What You Should Know about the Howard Gardner’s Theory of Multiple Intelligences

The theory of multiple intelligences was established in 1983 by Dr. Howard Gardner, who was a professor of education at the Harvard University. The theory proposes that the customary notion of intelligence that is based in IQ testing is extremely limited. This is because different individuals have varying intelligences that they develop at different levels. Dr. Gardner suggests eight unique intelligences that account for the wide range of human potential both in adults and children. These intelligences are:

Linguistic intelligence

Logical-mathematical intelligence

Musical intelligence

Spatial intelligence

Interpersonal intelligence

Bodily-kinesthetic intelligence

Intrapersonal intelligence

Naturalist intelligence

Intelligence quotient

It should be recognized that IQ is never a constant or an absolute. This is because it can fluctuate by as much as 5 points within a week or even change by 10 points over several years. It must be noted that a wide range of scores are aligned with different intelligence categories. Therefore, IQ tests should be used as predictors of academic success and should be coupled with other data and psychological evaluations to determine suitability for program for gifted students or special education services.
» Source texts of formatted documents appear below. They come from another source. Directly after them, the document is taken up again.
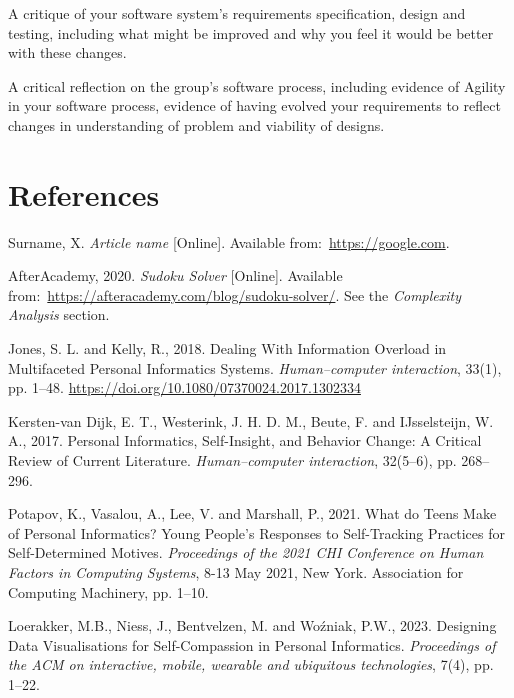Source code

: \documentclass[12pt]{article}
\begin{document}
A critique of your software system’s requirements specification, design and testing,
including what might be improved and why you feel it would be better with these
changes.

A critical reflection on the group’s software process, including evidence of Agility in
your software process, evidence of having evolved your requirements to reflect
changes in understanding of problem and viability of designs.


\section{References}

\renewcommand{\refname}{} 
\vspace{-20pt}
\begin{thebibliography}{99}
     Surname, X. \textit{Article name} [Online].
    Available from:~\url{https://google.com}.

     AfterAcademy, 2020. \textit{Sudoku Solver} [Online].
    Available from:~\url{https://afteracademy.com/blog/sudoku-solver/}. See the
    \textit{Complexity Analysis} section.

    Jones, S. L. and Kelly, R., 2018. 
    Dealing With Information Overload in Multifaceted Personal Informatics Systems. 
    \textit{Human–computer interaction}, 33(1), pp. 1–48. \url{https://doi.org/10.1080/07370024.2017.1302334}

    Kersten-van Dijk, E. T., Westerink, J. H. D. M., Beute, F. and 
    IJsselsteijn, W. A., 2017. 
    Personal Informatics, Self-Insight, and Behavior Change: A Critical Review of Current Literature. 
    \textit{Human–computer interaction}, 32(5–6), pp. 268–296.

    Potapov, K., Vasalou, A., Lee, V. and Marshall, P., 2021. 
    What do Teens Make of Personal Informatics? 
    Young People's Responses to Self-Tracking Practices for Self-Determined Motives. 
    \textit{Proceedings of the 2021 CHI Conference on Human Factors in Computing Systems}, 
    8-13 May 2021, New York. Association for Computing Machinery, pp. 1–10.

    Loerakker, M.B., Niess, J., Bentvelzen, M. and Woźniak, P.W., 2023. 
    Designing Data Visualisations for Self-Compassion in Personal Informatics. 
    \textit{Proceedings of the ACM on interactive, mobile, wearable and ubiquitous technologies}, 7(4), pp. 1–22.


\end{thebibliography}
\end{document}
Focus on other intelligences

Dr. Gardner believes that our culture and schools mainly focus our attention on logical-mathematical and linguistic intelligence. We tend to hold with high esteem individuals who are highly logical or articulate in our culture. However, the theory proposes that equal attention should be given to people with other intelligences, for example, the musicians, designers, therapists, dancers, entrepreneurs, architects, artists and others who make the world we live in enriched.

Intelligences work together in complicated ways

Howard Gardner’s theory of multiple intelligences also demonstrates that no intelligence will exist by itself in life except in sporadic instances in brain-injured individuals. This means that intelligences are interacting with each other at all times. For example, for you to cook a meal, you will read the recipe (linguistic) and divide the portions into half (logical-mathematical), and create a menu that satisfies all family members (interpersonal), and satisfy one’s own appetite too (intrapersonal).

Major transformation

The theory of multiple intelligences suggests a major revolution in the way schools are run. It suggests that teachers should be trained to present lessons in a variety of ways using role play, field trips, music, inner reflection, art activities, cooperative learning, and many more. This will ensure that children with different intelligences get to learn and be best at their unique abilities.

The theory of multiple intelligences has caught the attention of several educators across the county and different schools are now using this philosophy to redesign the education system. However, there are many schools out there that still use the old way of learning using dry lectures, textbooks and worksheets. This information should be portrayed to many school administrators, teachers, and professionals working with children to ensure that every child is able to learn in a manner that is in harmony with his/her unique mind.

Every scholar is unique and may learn perfectly in a variety of ways. Therefore, teachers should understand how they can teach students with different intellect levels. When measuring the intelligence of students, teachers should take into account all the different intellect areas and practice. They should also incorporate differentiation techniques within the curriculum to come up with an ideal environment that encourages student success.